We recommend that you use our standard model release (listed below):

If you choose to another release, try to include the following points for a stronger model release:

  • Name of the photographer.
  • Description of the shoot and the date.
  • Model’s name, contact details (full printed name, address, contact numbers, id number, age) and signature.
  • A passport photo of the model should be attached to the release.
  • Cover a broad range of uses.
  • Consideration agreed by the model (ie. model’s payment).

The model release should include a series of clauses to:

  • Allow any licensee, assign or person or entity acting under the permission of the photographer to use the photograph.
  • Waive any right to inspect or approve the finish product or the use of the photograph.
  • Provide for a release to save the photographer or any person or entity representing his/her work or acting under his/her permission harmless from any liability arising from the use of any photograph.
  • A passport photo of the model should be attached to the release.

If the model is a minor the release should be signed by the parent or legal guardian of the minor and should always be required even if the model is a relative of the photographer.

The release should also be signed by a witness and also include the same contact details required from the model.

For a consent to be valid, it must be signed by someone who can understand what they are granting and who has the right to give the consent.
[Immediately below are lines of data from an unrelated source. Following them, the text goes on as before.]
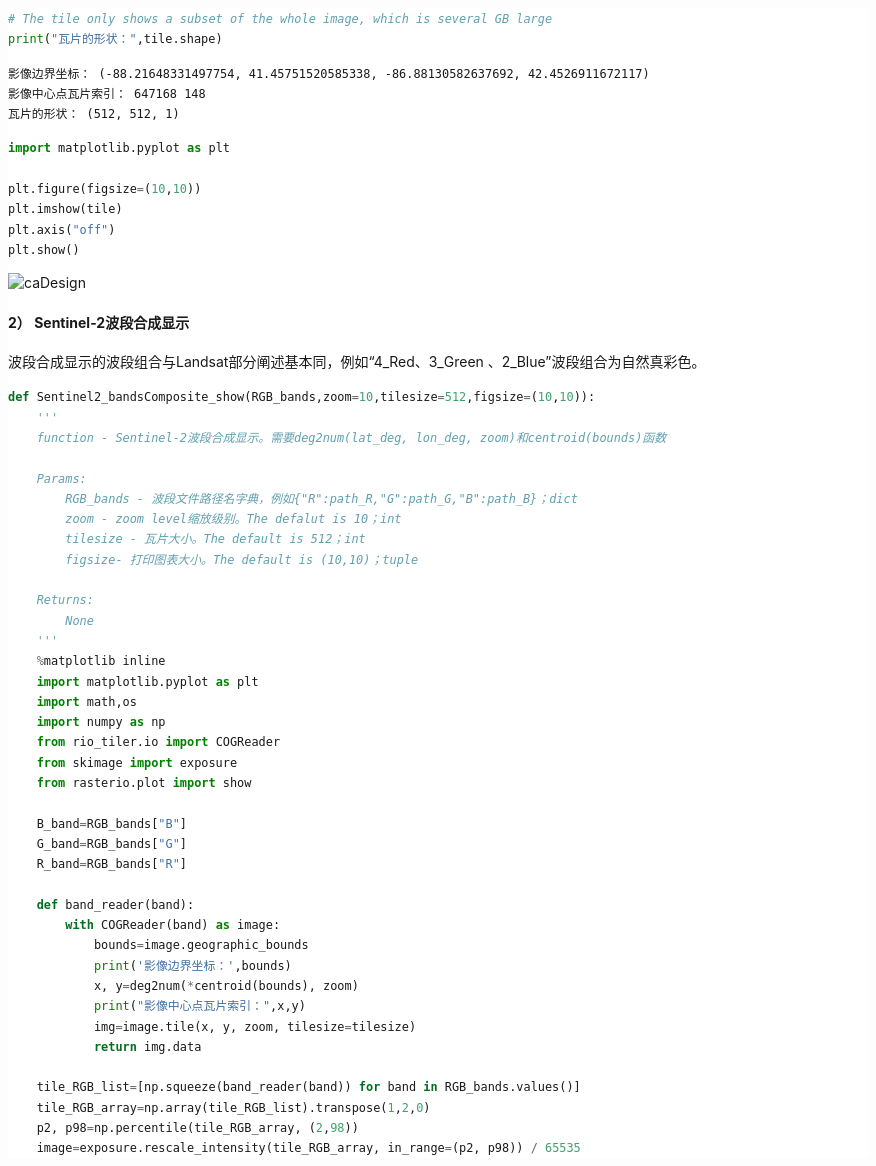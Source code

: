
 ```python
# The tile only shows a subset of the whole image, which is several GB large
print("瓦片的形状：",tile.shape)
```

    影像边界坐标： (-88.21648331497754, 41.45751520585338, -86.88130582637692, 42.4526911672117)
    影像中心点瓦片索引： 647168 148
    瓦片的形状： (512, 512, 1)
    


```python
import matplotlib.pyplot as plt

plt.figure(figsize=(10,10))
plt.imshow(tile)
plt.axis("off")
plt.show()
```


<img src="./imgs/2_4_2/output_7_0.png" height='auto' width='auto' title="caDesign">    


#### 2） Sentinel-2波段合成显示

波段合成显示的波段组合与Landsat部分阐述基本同，例如“4_Red、3_Green 、2_Blue”波段组合为自然真彩色。


```python
def Sentinel2_bandsComposite_show(RGB_bands,zoom=10,tilesize=512,figsize=(10,10)):
    '''
    function - Sentinel-2波段合成显示。需要deg2num(lat_deg, lon_deg, zoom)和centroid(bounds)函数
    
    Params:
        RGB_bands - 波段文件路径名字典，例如{"R":path_R,"G":path_G,"B":path_B}；dict
        zoom - zoom level缩放级别。The defalut is 10；int
        tilesize - 瓦片大小。The default is 512；int
        figsize- 打印图表大小。The default is (10,10)；tuple
        
    Returns:
        None
    '''
    %matplotlib inline
    import matplotlib.pyplot as plt
    import math,os
    import numpy as np
    from rio_tiler.io import COGReader
    from skimage import exposure
    from rasterio.plot import show    
    
    B_band=RGB_bands["B"]
    G_band=RGB_bands["G"]
    R_band=RGB_bands["R"]
    
    def band_reader(band):
        with COGReader(band) as image:
            bounds=image.geographic_bounds
            print('影像边界坐标：',bounds)
            x, y=deg2num(*centroid(bounds), zoom)
            print("影像中心点瓦片索引：",x,y)
            img=image.tile(x, y, zoom, tilesize=tilesize) 
            return img.data
        
    tile_RGB_list=[np.squeeze(band_reader(band)) for band in RGB_bands.values()]
    tile_RGB_array=np.array(tile_RGB_list).transpose(1,2,0)
    p2, p98=np.percentile(tile_RGB_array, (2,98))
    image=exposure.rescale_intensity(tile_RGB_array, in_range=(p2, p98)) / 65535
```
Therefore the model release should be in a language that could be read and understood by the person giving the consent.

Legal Matters: Model Releases

Model releases for travel or street photography
(short forms)

The Model Release Short Form is sometimes called a pocket release. We consider this release to be especially appropriate for travel/street photographers taking photos of people in public places, where the alternative to this pocket release might be no release at all. Whenever you can, you should try to get a model release as this can make the difference between selling the image or not. Although these subjects are not obliged to sign a model release as they are not being paid to be photographed, if you are friendly and ask nicely, they might be willing to sign it for you.


While the Model Release Short Form is certainly better than nothing, it does not provide the overall protection of larger and more comprehensive model releases.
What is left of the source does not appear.